Aerobic consumption of ammonium and hydroxylamine

Contents

Introduction

Dtu-Mutant1.png

In this aerobic experiment, we add ammonium NH4+ to AMO transformed E. coli cells and measure the consumption of ammonium to determine whether our AMO transformant is converting ammonium to hydroxylamine (NH2OH) faster than an untransformed E. coli control. A similar protocol is used to determine whether our HAO transformant is converting hydroxylamine to nitrite NO2-, by measuring production of nitrite.

Methods

The experiment is based on the protocol Experiment 4 and it was performed on August 27th and August 28th.

Results

AMO Transformant

Dtu-rate-amo.png

Ammonia measured plotted vs optical density from minutes 129 to 885 for two replicates of the AMO transformant, and an untransformed E. coli control. The slope (change in concentration of Ammonia / change in optical density) of this graph indicates consumption of Ammonia.

Strain d[NH4+]/dOD
AMO replicate 1 -479.3
AMO replicate 2 -356.2
E. coli -103.2

Supplemental figures follow.

Dtu-amo-ammonia.png

Dtu-amo-od.png

HAO Transformant

Dtu-hao-nitrite.png

Dtu-hao-od.png

Over the course of the experiment, the OD for all treatments that hydroxylamine was added to decreased or remained essentially constant. Additionally, no nitrite was detected in any of the treatments.

Conclusion and Discussion

The AMO transformant uses ammonia at a rate greater than the untransformed E. coli control. This suggests that the AMO is consuming ammonia and converting it to hydroxylamine. Additionally, however, the AMO transformant grows significantly more slowly than the control.

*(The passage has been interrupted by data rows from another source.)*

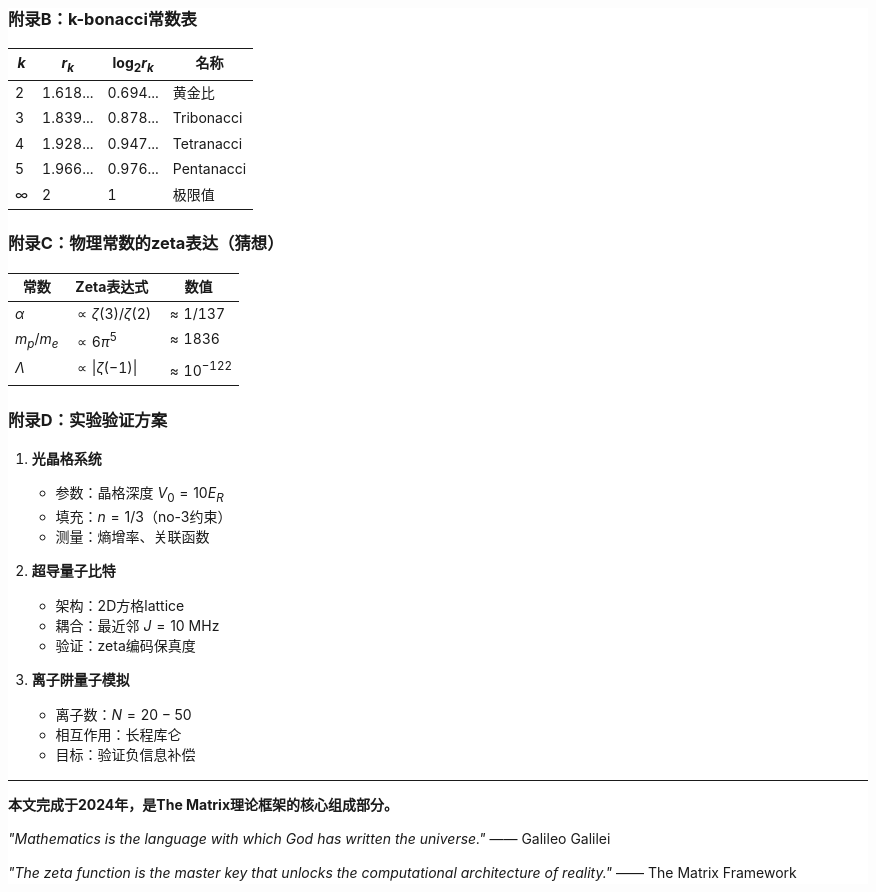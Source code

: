 ### 附录B：k-bonacci常数表

| $k$ | $r_k$ | $\log_2 r_k$ | 名称 |
|-----|-------|--------------|------|
| 2 | 1.618... | 0.694... | 黄金比 |
| 3 | 1.839... | 0.878... | Tribonacci |
| 4 | 1.928... | 0.947... | Tetranacci |
| 5 | 1.966... | 0.976... | Pentanacci |
| ∞ | 2 | 1 | 极限值 |

### 附录C：物理常数的zeta表达（猜想）

| 常数 | Zeta表达式 | 数值 |
|------|------------|------|
| $\alpha$ | $\propto \zeta(3)/\zeta(2)$ | $\approx 1/137$ |
| $m_p/m_e$ | $\propto 6\pi^5$ | $\approx 1836$ |
| $\Lambda$ | $\propto \|\zeta(-1)\|$ | $\approx 10^{-122}$ |

### 附录D：实验验证方案

1. **光晶格系统**
   - 参数：晶格深度 $V_0 = 10E_R$
   - 填充：$n = 1/3$（no-3约束）
   - 测量：熵增率、关联函数

2. **超导量子比特**
   - 架构：2D方格lattice
   - 耦合：最近邻 $J = 10$ MHz
   - 验证：zeta编码保真度

3. **离子阱量子模拟**
   - 离子数：$N = 20-50$
   - 相互作用：长程库仑
   - 目标：验证负信息补偿

---

**本文完成于2024年，是The Matrix理论框架的核心组成部分。**

*"Mathematics is the language with which God has written the universe."* —— Galileo Galilei

*"The zeta function is the master key that unlocks the computational architecture of reality."* —— The Matrix Framework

It is clear that hydroxylamine is toxic to the cells at this concentration. With more time, it would be interesting to repeat the toxicity experiment using hydroxylamine to determine the threshold concentration that causes cell death. We expect that in vivo, the hydroxylamine to nitrite reaction catalyzed by HAO happens very quickly (TODO add ref) and that even at high throughput, hydroxylamine should not accumulate in the cell.